I went back to the GP who ended up being lovely. For the first time someone really listened when I explained how I kept having UTIs, but was also in excruciating pain and having a period every two weeks. They asked if sex was painful so I said yes, I have tried everything I can think of and it’s still too painful. I was then referred to a gynaecologist. My gynaecologist performed an internal examination (which was so painful I had to ask him to stop) and a full STI screen, then told me it could be a number of things. I could have Polycystic Ovaries, or Endometriosis. I was sent for an ultrasound to check my ovaries. I then went to my next Gyno appointment. The Dr said “we have done tests to rule out everything but there’s only one thing it could be … Endometriosis”. Despite their certainty, I was told they had to do an operation to diagnose it officially.

February 2018 at the age of 23 I had my Laparoscopy and was told by the surgeon “we will remove anything if we find it but I promise you will be ok”. I was so scared I was having surgery for nothing and they weren’t going to find anything; that it was just my period pains. Surgery went well, I rested up and was pain free for three months. In May I had my post op appointment. We sat down and my Gynaecologist asked how I was. The next thing he said was “I’m sorry but we did find Endometriosis tissue, I removed what I could”.

My heart sank and I was speechless, nodding and looking at the pictures on the computer screen. I’d had adhesions (cobweb like womb lining that attaches itself to organs and places it shouldn’t be in the body) on my womb and ovaries and just behind my womb. I was told treatment would be hormonal contraceptives to help restrict the regrowth of endo. I then explained I wanted to have a baby, so I was told my best chance to have a baby would be then right after the surgery.

Endo

We immediately started to try to conceive.
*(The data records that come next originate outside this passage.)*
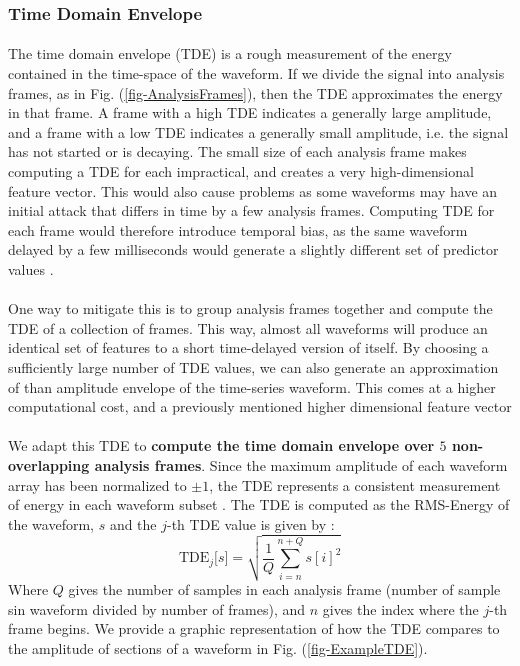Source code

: \documentclass[12pt,letterpaper]{article}
\begin{document}

\subsubsection{Time Domain Envelope}

\paragraph*{}The time domain envelope (TDE) is a rough measurement of the energy contained in the time-space of the waveform. If we divide the signal into analysis frames, as in Fig. (\ref{fig-AnalysisFrames}), then the TDE approximates the energy in that frame. A frame with a high TDE indicates a generally large amplitude, and a frame with a low TDE indicates a generally small amplitude, i.e. the signal has not started or is decaying. The small size of each analysis frame makes computing a TDE for each impractical, and creates a very high-dimensional feature vector. This would also cause problems as some waveforms may have an initial attack that differs in time by a few analysis frames. Computing TDE for each frame would therefore introduce temporal bias, as the same waveform delayed by a few milliseconds would generate a slightly different set of predictor values \cite{Serizel}. 

\paragraph*{}One way to mitigate this is to group analysis frames together and compute the TDE of a collection of frames. This way,  almost all waveforms will produce an identical set of features to a short time-delayed version of itself. By choosing a sufficiently large number of TDE values, we can also generate an approximation of than amplitude envelope of the time-series waveform. This comes at a higher computational cost, and a previously mentioned higher dimensional feature vector

\paragraph*{}We adapt this TDE to \textbf{compute the time domain envelope over $5$ non-overlapping analysis frames}. Since the maximum amplitude of each waveform array has been normalized to $\pm 1$, the TDE represents a consistent measurement of energy in each waveform subset \cite{Liu}. The TDE is computed as the RMS-Energy of the waveform, $s$ and the $j$-th TDE value is given by \cite{Olson,Serizel}:
\begin{equation}
\label{eqn-RMS}
\text{TDE}_j\big[ s \big] = \sqrt{\frac{1}{Q} \sum_{i=n}^{n+Q} s[i]^2}
\end{equation}
Where $Q$ gives the number of samples in each analysis frame (number of sample sin waveform divided by number of frames), and $n$ gives the index where the $j$-th frame begins. We provide a graphic representation of how the TDE compares to the amplitude of sections of a waveform in Fig. (\ref{fig-ExampleTDE}).
\end{document}
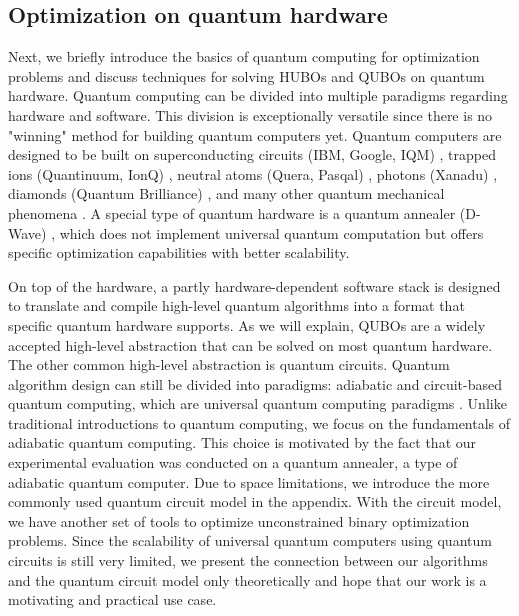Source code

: \subsection{Optimization on quantum hardware}

Next, we briefly introduce the basics of quantum computing for optimization problems and discuss techniques for solving HUBOs and QUBOs on quantum hardware. Quantum computing can be divided into multiple paradigms regarding hardware and software. This division is exceptionally versatile since there is no "winning" method for building quantum computers yet. Quantum computers are designed to be built on superconducting circuits (IBM, Google, IQM) \cite{Wendin_2017}, trapped ions (Quantinuum, IonQ) \cite{paul1990electromagnetic}, neutral atoms (Quera, Pasqal) \cite{GRIMM200095}, photons (Xanadu) \cite{knill2001scheme}, diamonds (Quantum Brilliance) \cite{neumann2008multipartite}, and many other quantum mechanical phenomena \cite{https://doi.org/10.1002/spe.3039}. A special type of quantum hardware is a quantum annealer (D-Wave) \cite{APOLLONI1989233, PhysRevE.58.5355}, which does not implement universal quantum computation but offers specific optimization capabilities with better scalability.

On top of the hardware, a partly hardware-dependent software stack is designed to translate and compile high-level quantum algorithms into a format that specific quantum hardware supports. As we will explain, QUBOs are a widely accepted high-level abstraction that can be solved on most quantum hardware. The other common high-level abstraction is quantum circuits. Quantum algorithm design can still be divided into paradigms: adiabatic and circuit-based quantum computing, which are universal quantum computing paradigms \cite{Aharonov_van_Dam_Kempe_Landau_Lloyd_Regev_2004}. Unlike traditional introductions to quantum computing, we focus on the fundamentals of adiabatic quantum computing. This choice is motivated by the fact that our experimental evaluation was conducted on a quantum annealer, a type of adiabatic quantum computer. Due to space limitations, we introduce the more commonly used quantum circuit model in the appendix. With the circuit model, we have another set of tools to optimize unconstrained binary optimization problems. Since the scalability of universal quantum computers using quantum circuits is still very limited, we present the connection between our algorithms and the quantum circuit model only theoretically and hope that our work is a motivating and practical use case.

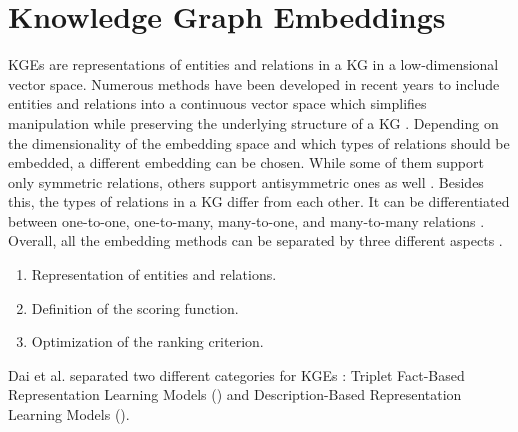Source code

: \section{Knowledge Graph Embeddings} 
\label{sec:knowledge_graph_embeddings}
%
\acfp{KGE} are representations of entities and relations in a \ac{KG} in a low-dimensional vector space. 
Numerous methods have been developed in recent years to include entities and relations into a continuous vector
space which simplifies manipulation while preserving the underlying structure of a KG \cite{8047276}.
Depending on the dimensionality of the embedding space and which types of relations should be embedded, a different embedding can be chosen.
While some of them support only symmetric relations, others support antisymmetric ones as well \cite{8047276}. 
\clearpage
Besides this, the types of relations in a \ac{KG} differ from each other.
It can be differentiated between one-to-one, one-to-many, many-to-one, and many-to-many relations \cite{8047276}.
Overall, all the embedding methods can be separated by three different aspects \cite{electronics9050750}.
\begin{enumerate}
    \item 
    Representation of entities and relations.
    
    \item 
    Definition of the scoring function.
    
    \item 
    Optimization of the ranking criterion.
\end{enumerate}
Dai et al. separated two different categories for \acp{KGE} \cite{electronics9050750}: 
Triplet Fact-Based Representation Learning Models () and Description-Based Representation Learning Models ().








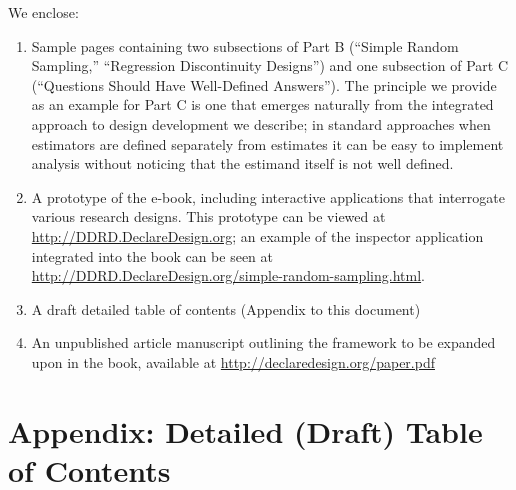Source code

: \documentclass[11pt]{article}
\begin{document}
We enclose:

\begin{enumerate}
\item Sample pages containing two subsections of Part B (``Simple Random Sampling,'' ``Regression Discontinuity Designs'') and one subsection of Part C (``Questions Should Have Well-Defined Answers'').  The principle we provide as an example for Part C is one that emerges naturally from the integrated approach to design development we describe; in standard approaches when estimators are defined separately from estimates it can be easy to implement analysis without noticing that the estimand itself is not well defined.  
\item A prototype of the e-book, including interactive applications that interrogate various research designs. This prototype can be viewed at \url{http://DDRD.DeclareDesign.org}; an example of the inspector application integrated into the book can be seen at \url{http://DDRD.DeclareDesign.org/simple-random-sampling.html}.
\item A draft detailed table of contents (Appendix to this document)
\item An unpublished article manuscript outlining the framework to be expanded upon in the book, available at \url{http://declaredesign.org/paper.pdf}
\end{enumerate}	

\clearpage\newpage


\appendix
\section{Appendix: Detailed (Draft) Table of Contents \label{app:toc}}
\end{document}
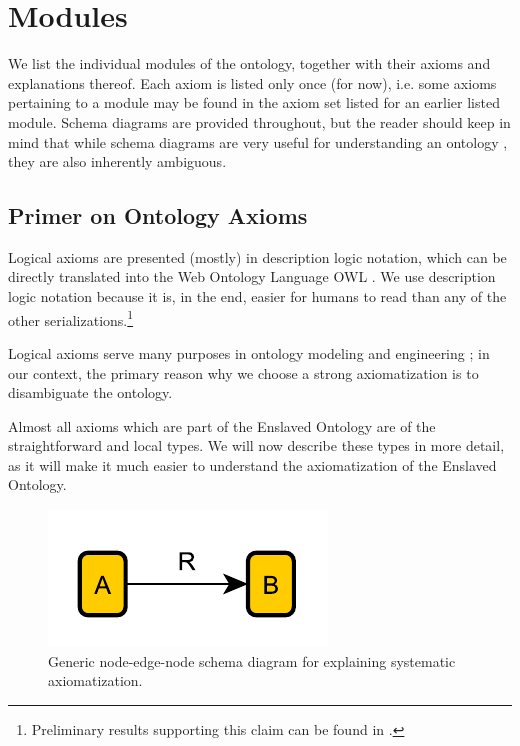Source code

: \chapter{Modules}
\label{sec:mods}
We list the individual modules of the ontology, together with their axioms and explanations thereof. Each axiom is listed only once (for now), i.e. some axioms pertaining to a module may be found in the axiom set listed for an earlier listed module. Schema diagrams are provided throughout, but the reader should keep in mind that while schema diagrams are very useful for understanding an ontology \cite{odp-documentation}, they are also inherently ambiguous.

\section*{Primer on Ontology Axioms}

Logical axioms are presented (mostly) in description logic notation, which can be directly translated into the Web Ontology Language OWL \cite{FOST}. We use description logic notation because it is, in the end, easier for humans to read than any of the other serializations.\footnote{Preliminary results supporting this claim can be found in \cite{ShimizuMS}.} 

Logical axioms serve many purposes in ontology modeling and engineering \cite{HitzlerK16};  in our context, the primary reason why we choose a strong axiomatization is to disambiguate the ontology.

Almost all axioms which are part of the Enslaved Ontology are of the straightforward and local types. We will now describe these types in more detail, as it will make it much easier to understand the axiomatization of the Enslaved Ontology.

\bigskip

\begin{figure}[thb]
\begin{center}
\includegraphics[width=.3\textwidth]{resources/02-ARB}
\caption{Generic node-edge-node schema diagram for explaining systematic axiomatization.}\label{fig:rec-ARB}
\end{center}
\end{figure}

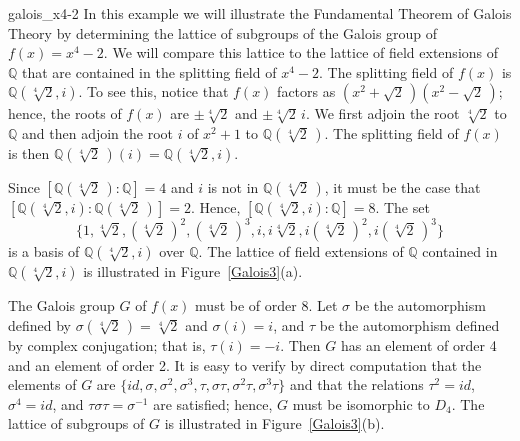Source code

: \begin{example}{galois_x4-2}
In this example we will illustrate the Fundamental Theorem of Galois
Theory by determining the lattice of subgroups of the Galois group of
$f(x) = x^4 - 2$. We will compare this lattice to the lattice of field
extensions of ${\mathbb Q}$ that are contained in the splitting field of
$x^4-2$. The splitting field of $f(x)$ is ${\mathbb Q}( \sqrt[4]{2}, i
)$. To see this, notice that $f(x)$ factors as $(x^2 +
\sqrt{2}\, )(x^2 - \sqrt{2}\, )$; hence, the roots of $f(x)$ are $\pm
\sqrt[4]{2}$ and $\pm \sqrt[4]{2}\, i$. We first adjoin the root
$\sqrt[4]{2}$ to ${\mathbb Q}$ and then adjoin the root $i$ of $x^2 + 1$
to ${\mathbb Q}(\sqrt[4]{2}\, )$. The splitting field of $f(x)$ is then
${\mathbb Q}(\sqrt[4]{2}\, )(i) = {\mathbb Q}( \sqrt[4]{2}, i )$. 
 
 
Since $[ {\mathbb Q}( \sqrt[4]{2}\, ) : {\mathbb Q}] = 4$ and $i$ is not in
${\mathbb Q}( \sqrt[4]{2}\, )$, it must be the case that $[ {\mathbb Q}(
\sqrt[4]{2}, i ): {\mathbb Q}(\sqrt[4]{2}\, )] = 2$. Hence, $[ {\mathbb Q}(
\sqrt[4]{2}, i ):{\mathbb Q}] = 8$. The set
\[
\{ 1, \sqrt[4]{2}, (\sqrt[4]{2}\, )^2, (\sqrt[4]{2}\, )^3, i, i
\sqrt[4]{2}, i (\sqrt[4]{2}\, )^2, i(\sqrt[4]{2}\, )^3 \}
\]
is a basis of ${\mathbb Q}( \sqrt[4]{2}, i )$ over ${\mathbb Q}$. The
lattice of field extensions of ${\mathbb Q}$ contained in ${\mathbb Q}(
\sqrt[4]{2}, i)$ is illustrated in Figure~\ref{Galois3}(a).
 
 
The Galois group $G$ of $f(x)$ must be of order 8. Let $\sigma$ be the
automorphism defined by $\sigma( \sqrt[4]{2}\, ) = \sqrt[4]{2}$ and
$\sigma( i ) = i$, and $\tau$ be the automorphism defined by complex
conjugation; that is, $\tau(i ) = -i$. Then $G$ has an element of
order 4 and an element of order 2. It is easy to verify by direct
computation that the elements of $G$ are $\{ id, \sigma, \sigma^2, 
\sigma^3, \tau, \sigma \tau, \sigma^2 \tau, \sigma^3 \tau \}$ and that
the relations $\tau^2 = id$, $\sigma^4 = id$, and $\tau \sigma \tau =
\sigma^{-1}$ are satisfied; hence, $G$ must be isomorphic to $D_4$.
The lattice of subgroups of $G$ is illustrated in Figure~\ref{Galois3}(b).
\end{example}
 
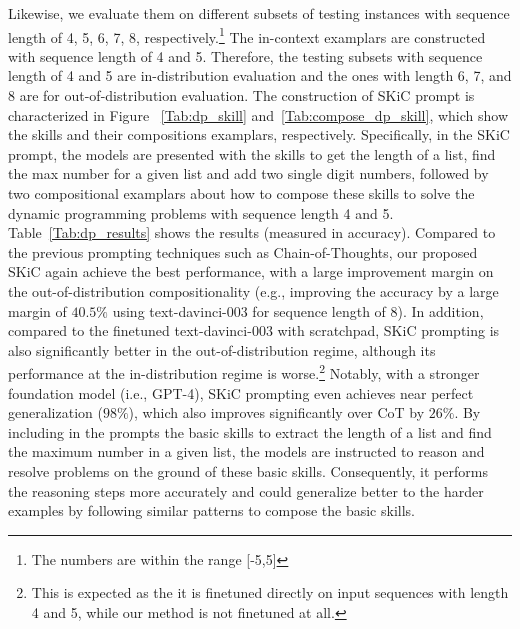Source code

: Likewise, we evaluate them on different subsets of testing instances with sequence length of 4, 5, 6, 7, 8, respectively.\footnote{The numbers are within the range [-5,5]} The in-context examplars are constructed with sequence length of 4 and 5. Therefore, the testing subsets with sequence length of 4 and 5 are in-distribution evaluation and the ones with length 6, 7, and 8 are for out-of-distribution evaluation. The construction of SKiC prompt is characterized in Figure ~\ref{Tab:dp_skill} and~\ref{Tab:compose_dp_skill}, which show the skills and their compositions examplars, respectively. Specifically, in the SKiC prompt, the models are presented with the skills to get the length of a list, find the max number for a given list and add two single digit numbers, followed by two compositional examplars about how to compose these skills to solve the dynamic programming problems with sequence length 4 and 5. Table~\ref{Tab:dp_results} shows the results (measured in accuracy). Compared to the previous prompting techniques such as Chain-of-Thoughts, our proposed SKiC again achieve the best performance, with a large improvement margin on the out-of-distribution compositionality (e.g., improving the accuracy by a large margin of $40.5\%$ using text-davinci-003 for sequence length of $8$). In addition, compared to the finetuned text-davinci-003 with scratchpad, SKiC prompting is also significantly better in the out-of-distribution regime, although its performance at the in-distribution regime is worse.\footnote{This is expected as the it is finetuned directly on input sequences with length 4 and 5, while our method is not finetuned at all.} Notably, with a stronger foundation model (i.e., GPT-4), SKiC prompting even achieves near perfect generalization ($98\%$), which also improves significantly over CoT by $26\%$. By including in the prompts the basic skills to extract the length of a list and find the maximum number in a given list, the models are instructed to reason and resolve problems on the ground of these basic skills. Consequently, it performs the reasoning steps more accurately and could generalize better to the harder examples by following similar patterns to compose the basic skills.



























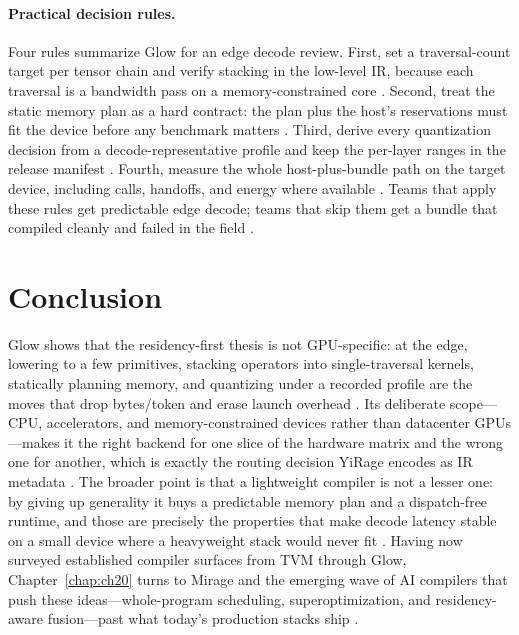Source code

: \paragraph{Practical decision rules.}
Four rules summarize Glow for an edge decode review. First, set a traversal-count target per tensor chain and verify stacking in the low-level IR, because each traversal is a bandwidth pass on a memory-constrained core \citep{rotem2018glow,memoryfloor2026}. Second, treat the static memory plan as a hard contract: the plan plus the host's reservations must fit the device before any benchmark matters \citep{dlbook,amd2024aie}. Third, derive every quantization decision from a decode-representative profile and keep the per-layer ranges in the release manifest \citep{rotem2018glow,patel2025llminference}. Fourth, measure the whole host-plus-bundle path on the target device, including calls, handoffs, and energy where available \citep{taxbreak2026,patel2025llminference}. Teams that apply these rules get predictable edge decode; teams that skip them get a bundle that compiled cleanly and failed in the field \citep{memoryfloor2026,rotem2018glow}.

\section{Conclusion}
\label{sec:ch19_conclusion}

Glow shows that the residency-first thesis is not GPU-specific: at the edge, lowering to a few primitives, stacking operators into single-traversal kernels, statically planning memory, and quantizing under a recorded profile are the moves that drop bytes/token and erase launch overhead \citep{rotem2018glow,pytorchglow2024}. Its deliberate scope---CPU, accelerators, and memory-constrained devices rather than datacenter GPUs---makes it the right backend for one slice of the hardware matrix and the wrong one for another, which is exactly the routing decision YiRage encodes as IR metadata \citep{yirage2026,taxbreak2026}. The broader point is that a lightweight compiler is not a lesser one: by giving up generality it buys a predictable memory plan and a dispatch-free runtime, and those are precisely the properties that make decode latency stable on a small device where a heavyweight stack would never fit \citep{rotem2018glow,patel2025llminference}. Having now surveyed established compiler surfaces from TVM through Glow, Chapter~\ref{chap:ch20} turns to Mirage and the emerging wave of AI compilers that push these ideas---whole-program scheduling, superoptimization, and residency-aware fusion---past what today's production stacks ship \citep{memoryfloor2026,dlbook}.

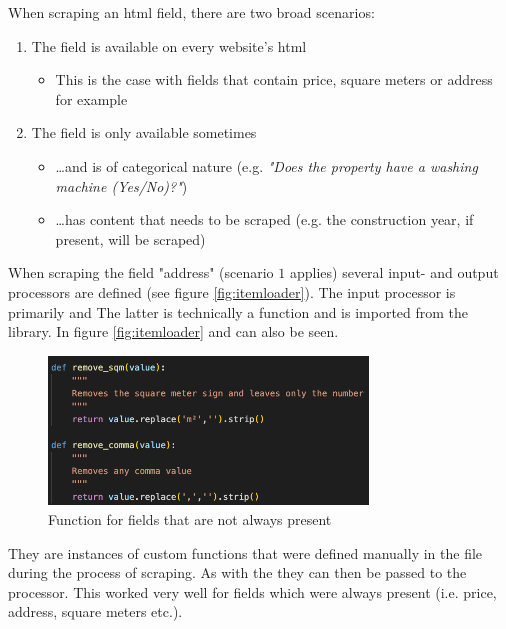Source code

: \documentclass[main]{subfiles}
\begin{document}
When scraping an \acs*{html} field, there are two broad scenarios:
\begin{enumerate}
    \item The field is available on every website's \acs*{html}
    \begin{itemize}
        \item This is the case with fields that contain price, square meters or address for example
    \end{itemize}
    \item The field is only available sometimes
    \begin{itemize}
        \item …and is of categorical nature (e.g. \textit{"Does the property have a washing machine (Yes/No)?"})
        \item …has content that needs to be scraped (e.g. the construction year, if present, will be scraped)
    \end{itemize}
\end{enumerate}

When scraping the field "address" (scenario $1$ applies) several input- and output processors are defined (see figure \ref{fig:itemloader}).
The input processor is primarily \pkg[MapCompose()] and 
The latter is technically a function and is imported from the  library.
In figure \ref{fig:itemloader}  and   can also be seen.

\begin{figure}[htbp]
    \centerline{
        \includegraphics[width = 85mm]{prog_18.png}}
    \caption{Function for fields that are not always present}
    \label{fig:remove_string}
\end{figure}

They are instances of custom functions that were defined manually 
in the \pkg[items.py] file during the process of scraping.
As with the  they can then be passed to the \pkg[MapCompose()] processor.
This worked very well for fields which were always present (i.e. price, address, square meters etc.).
\end{document}

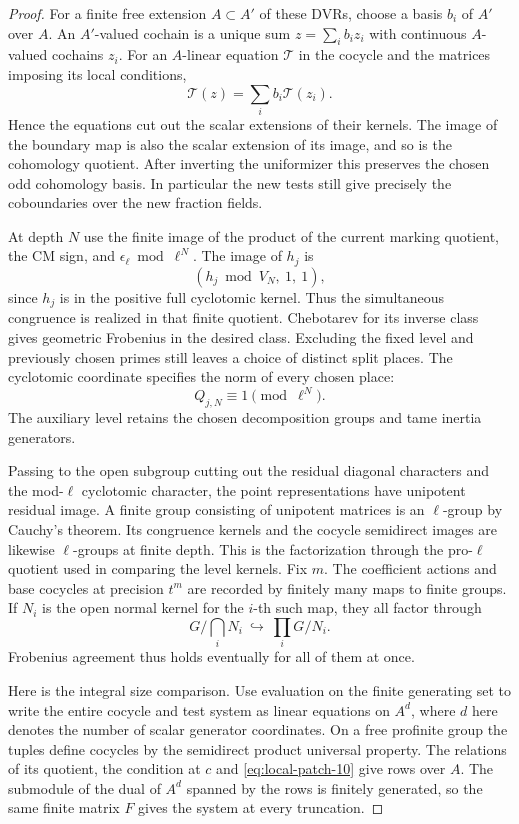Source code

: \begin{proof}
For a finite free extension \(A\subset A'\) of these
DVRs, choose a basis \(b_i\) of \(A'\) over \(A\).
An \(A'\)-valued cochain is a unique sum \(z=\sum_i b_i z_i\)
with continuous \(A\)-valued cochains \(z_i\). For an \(A\)-linear
equation \(\mathcal T\) in the cocycle and the matrices imposing its local conditions,
\[
       \mathcal T(z)=\sum_i b_i \mathcal T(z_i).
\]
Hence the equations cut out the scalar extensions of their
kernels. The image of the boundary map is also the scalar
extension of its image, and so is the cohomology quotient.
After inverting the uniformizer this preserves the chosen odd
cohomology basis. In particular the new tests still give precisely
the coboundaries over the new fraction fields.

At depth \(N\) use the finite image of the product
of the current marking quotient, the CM sign, and
\(\epsilon_\ell\bmod\ell^N\). The image of \(h_j\) is
\[
            (h_j\bmod V_N,\ 1,\ 1),
\]
since \(h_j\) is in the positive full cyclotomic kernel.
Thus the simultaneous congruence is realized in that
finite quotient. Chebotarev for its inverse class gives
geometric Frobenius in the desired class. Excluding the
fixed level and previously chosen primes still leaves a
choice of distinct split places. The cyclotomic coordinate specifies the norm of every chosen place: 
\[
 Q_{j,N}\equiv1\pmod{\ell^N}.
\]
 The auxiliary
level retains the chosen decomposition groups and tame
inertia generators.

Passing to the open subgroup cutting
out the residual diagonal characters and the mod-\(\ell\)
cyclotomic character, the point representations have
unipotent residual image. A finite group consisting of
unipotent matrices is an \(\ell\)-group by Cauchy's theorem.
Its congruence kernels and the cocycle semidirect images
are likewise \(\ell\)-groups at finite depth. This is the
factorization through the pro-\(\ell\) quotient used in
comparing the level kernels. Fix \(m\). The coefficient actions and base cocycles at precision \(t^m\) are recorded by finitely many maps to finite groups. If \(N_i\) is the open normal kernel for the \(i\)-th such map, they all factor through
\[
 G/\bigcap_i N_i\ \hookrightarrow\ \prod_i G/N_i .
\] Frobenius agreement thus holds eventually
for all of them at once.

Here is the integral size comparison. Use evaluation on the
finite generating set to write the entire cocycle and test
system as linear equations on \(A^d\), where \(d\) here denotes
the number of scalar generator coordinates. On a free
profinite group the tuples define cocycles by the
semidirect product universal property. The relations of its
quotient, the condition at \(c\) and \eqref{eq:local-patch-10} give rows over
\(A\). The submodule of the dual of \(A^d\) spanned by the
rows is finitely generated, so the same finite matrix
\(F\) gives the system at every truncation.


\end{proof}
The pain during penetration got a lot better after my surgery and I was able to enjoy it for the first time in what seemed like forever. Every month I would track my ovulation, take pregnancy supplements, and be as healthy as I could. But as each month passed I found myself feeling incredibly low. I weighed up the pros/cons of surrogacy, I started reading up more about fertility and adoption. I wasn’t finished creating our family and I didn’t want Endo to take that from me. What if it was too late? What if I couldn’t conceive? How much would IVF cost? I was ever so grateful for the children I had but I didn’t want my choice taken from me. I had more love to give! My baby who was four at the time kept asking for a baby sibling, and my heart sank each time. We eventually got a positive pregnancy test when I had just about given up all hope. We now have the most precious one year old and I couldn’t be more thankful.

There are still days when a flare will hit me out of nowhere and I feel the burning of my endo. My back, legs and stomach feel like they are on fire. I am not able to take strong painkillers at the moment because I am still nursing so I have to make do with boiling hot baths, heat pads (so hot I end up with burn marks on my belly, which I don’t feel – because my endo pain is all I can feel), paracetamol and ibuprofen. I often have to curl up on the settee or in bed to zone out and just take my mind off the pain.

I have been through labour twice with no pain killers and Endometriosis hurts me a lot more. It doesn’t care where I am or what I’m doing and the pain often goes on for days at a time. Often it is so bad I actually vomit through the pain. I was pain free for three months, but now I am having pretty much the same symptoms as I did before my Laparoscopy: constipation, stomach pain, back pain and heavy periods. My periods currently last eight days and are very heavy.

The difference these days is that I manage my Endo pain a lot better – it is no longer an unknown enemy – and refuse to let it take away my chance at living my life the way I want to. With this horrible disease, it sometimes feels like that’s the best anyone can really do.